**Exercise goal:**
Search the data for "theoremstyle". Return each matching line.
==================================================
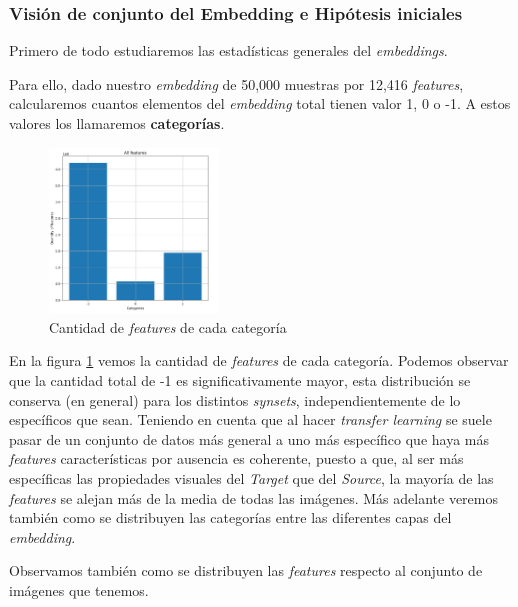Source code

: \documentclass[12,twoside]{TFG-GM}
\theoremstyle{definition}
\theoremstyle{remark}
\begin{document}
\subsubsection{Visión de conjunto del Embedding e Hipótesis iniciales}
Primero de todo estudiaremos las estadísticas generales del \textit{embeddings}.

Para ello, dado nuestro \textit{embedding} de 50,000 muestras por 12,416 \textit{features}, calcularemos cuantos elementos del \textit{embedding} total tienen valor 1, 0 o -1. A estos valores los llamaremos \textbf{categorías}. 

\begin{figure}[h] 
	\centering
	\includegraphics[width=0.4\textwidth] {Images/plots/25/quantity_of_features_bar.png}
	\caption{ Cantidad de \textit{features} de cada categoría
	\label{fig:totalfeatures}}


\end{figure}

En la figura \ref{fig:totalfeatures} vemos la cantidad de \textit{features} de cada categoría. Podemos observar que la cantidad total de -1 es significativamente mayor, esta distribución se conserva (en general) para los distintos \textit{synsets}, independientemente de lo específicos que sean. Teniendo en cuenta que al hacer \textit{transfer learning} se suele pasar de un conjunto de datos más general a uno más específico que haya más \textit{features} características por ausencia es coherente, puesto a que, al ser más específicas las propiedades visuales del \textit{Target} que del \textit{Source}, la mayoría de las \textit{features} se alejan más de la media de todas las imágenes. Más adelante veremos también como se distribuyen las categorías entre las diferentes capas del \textit{embedding}. 


Observamos también como se distribuyen las \textit{features} respecto al conjunto de imágenes que tenemos. 
\end{document}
==================================================
**Solution:**
\theoremstyle{definition}
\theoremstyle{remark}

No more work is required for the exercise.